Rendered images with source text:
BEGIN

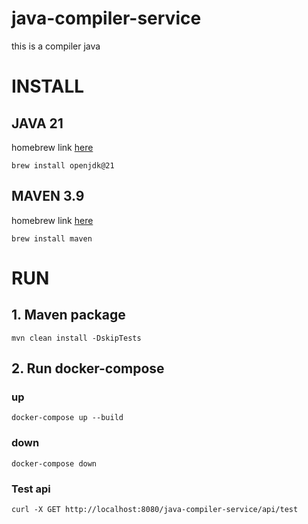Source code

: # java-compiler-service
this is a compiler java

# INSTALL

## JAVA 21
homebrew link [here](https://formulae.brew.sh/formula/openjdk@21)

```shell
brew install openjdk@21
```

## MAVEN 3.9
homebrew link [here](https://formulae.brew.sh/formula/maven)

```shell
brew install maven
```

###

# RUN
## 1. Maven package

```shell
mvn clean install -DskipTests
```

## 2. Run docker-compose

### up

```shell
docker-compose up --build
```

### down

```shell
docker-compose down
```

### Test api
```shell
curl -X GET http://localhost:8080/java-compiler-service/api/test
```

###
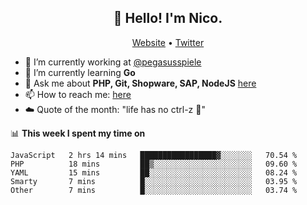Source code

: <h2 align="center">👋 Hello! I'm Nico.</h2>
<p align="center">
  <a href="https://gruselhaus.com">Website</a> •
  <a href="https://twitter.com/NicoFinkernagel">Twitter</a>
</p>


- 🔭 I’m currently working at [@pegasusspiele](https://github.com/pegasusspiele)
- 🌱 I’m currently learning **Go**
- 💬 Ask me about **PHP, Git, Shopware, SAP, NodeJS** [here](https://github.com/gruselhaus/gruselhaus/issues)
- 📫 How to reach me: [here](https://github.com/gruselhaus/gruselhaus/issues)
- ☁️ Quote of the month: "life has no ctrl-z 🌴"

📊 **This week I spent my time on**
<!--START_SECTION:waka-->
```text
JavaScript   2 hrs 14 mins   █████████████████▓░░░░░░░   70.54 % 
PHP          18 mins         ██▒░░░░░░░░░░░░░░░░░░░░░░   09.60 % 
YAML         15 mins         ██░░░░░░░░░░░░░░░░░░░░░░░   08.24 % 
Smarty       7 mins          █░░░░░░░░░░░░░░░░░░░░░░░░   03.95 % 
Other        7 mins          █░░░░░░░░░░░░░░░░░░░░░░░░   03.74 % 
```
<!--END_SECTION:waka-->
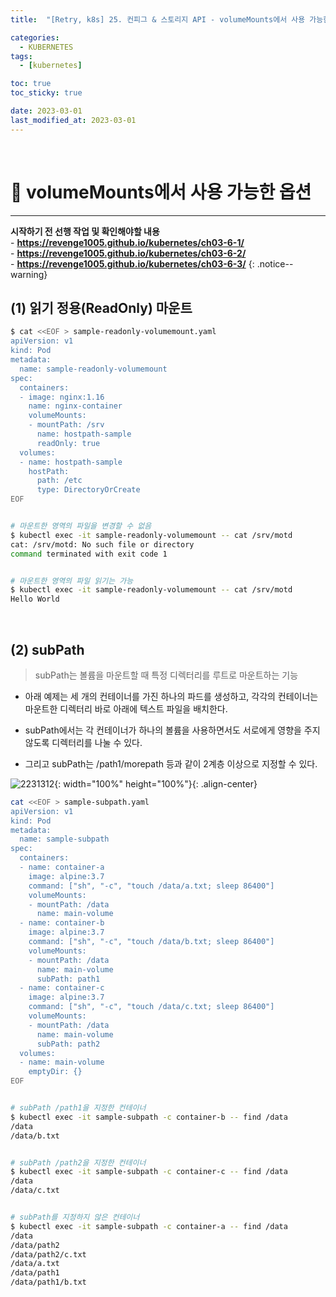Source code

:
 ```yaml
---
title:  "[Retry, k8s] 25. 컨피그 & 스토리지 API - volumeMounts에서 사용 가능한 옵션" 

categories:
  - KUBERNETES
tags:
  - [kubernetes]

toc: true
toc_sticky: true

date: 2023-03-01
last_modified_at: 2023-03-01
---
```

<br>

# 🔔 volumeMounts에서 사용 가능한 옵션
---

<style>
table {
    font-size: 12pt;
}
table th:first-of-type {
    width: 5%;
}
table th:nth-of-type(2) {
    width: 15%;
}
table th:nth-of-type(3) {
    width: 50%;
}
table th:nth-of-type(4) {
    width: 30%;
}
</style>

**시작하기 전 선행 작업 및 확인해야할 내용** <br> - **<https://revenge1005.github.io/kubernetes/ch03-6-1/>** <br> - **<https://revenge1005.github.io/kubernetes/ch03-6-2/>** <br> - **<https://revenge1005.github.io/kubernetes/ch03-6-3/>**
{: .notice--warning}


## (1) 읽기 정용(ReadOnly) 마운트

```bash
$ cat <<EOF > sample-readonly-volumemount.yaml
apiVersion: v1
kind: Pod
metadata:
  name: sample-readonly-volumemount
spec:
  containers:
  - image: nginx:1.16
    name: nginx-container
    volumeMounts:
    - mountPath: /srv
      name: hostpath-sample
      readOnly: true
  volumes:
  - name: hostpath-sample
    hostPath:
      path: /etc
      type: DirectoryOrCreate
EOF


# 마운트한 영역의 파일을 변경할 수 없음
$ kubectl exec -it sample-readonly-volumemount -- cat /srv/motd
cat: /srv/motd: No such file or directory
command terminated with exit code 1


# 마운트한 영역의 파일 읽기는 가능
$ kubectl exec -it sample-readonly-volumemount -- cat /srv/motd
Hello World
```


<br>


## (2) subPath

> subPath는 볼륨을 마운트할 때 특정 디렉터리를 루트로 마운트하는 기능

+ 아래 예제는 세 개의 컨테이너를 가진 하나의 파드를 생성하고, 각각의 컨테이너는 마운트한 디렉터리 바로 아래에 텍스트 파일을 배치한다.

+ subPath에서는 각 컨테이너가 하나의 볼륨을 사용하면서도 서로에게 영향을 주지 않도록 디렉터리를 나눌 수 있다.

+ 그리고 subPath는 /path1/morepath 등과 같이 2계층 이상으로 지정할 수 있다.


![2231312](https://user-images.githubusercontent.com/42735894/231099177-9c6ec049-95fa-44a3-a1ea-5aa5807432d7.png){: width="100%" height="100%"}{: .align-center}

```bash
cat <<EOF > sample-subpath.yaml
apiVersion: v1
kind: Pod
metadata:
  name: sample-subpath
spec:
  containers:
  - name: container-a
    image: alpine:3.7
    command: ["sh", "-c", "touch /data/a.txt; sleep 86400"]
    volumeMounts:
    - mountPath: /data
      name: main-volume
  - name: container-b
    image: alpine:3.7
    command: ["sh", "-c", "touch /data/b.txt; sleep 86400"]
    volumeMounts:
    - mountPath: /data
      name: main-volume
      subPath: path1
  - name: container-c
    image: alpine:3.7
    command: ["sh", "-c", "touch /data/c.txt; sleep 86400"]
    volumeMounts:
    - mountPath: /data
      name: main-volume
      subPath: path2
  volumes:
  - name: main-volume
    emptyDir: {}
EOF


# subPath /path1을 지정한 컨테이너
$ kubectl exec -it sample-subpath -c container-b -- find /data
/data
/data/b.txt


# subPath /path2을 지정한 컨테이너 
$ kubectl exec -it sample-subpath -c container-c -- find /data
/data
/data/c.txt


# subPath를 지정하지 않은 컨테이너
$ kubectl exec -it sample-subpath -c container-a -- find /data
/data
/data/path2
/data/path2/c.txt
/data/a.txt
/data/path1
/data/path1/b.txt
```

END

AIM OF THE EXERCISE: Would you filter the entries above and keep each line that has the word "true"?

REPLY:
toc: true
toc_sticky: true
      readOnly: true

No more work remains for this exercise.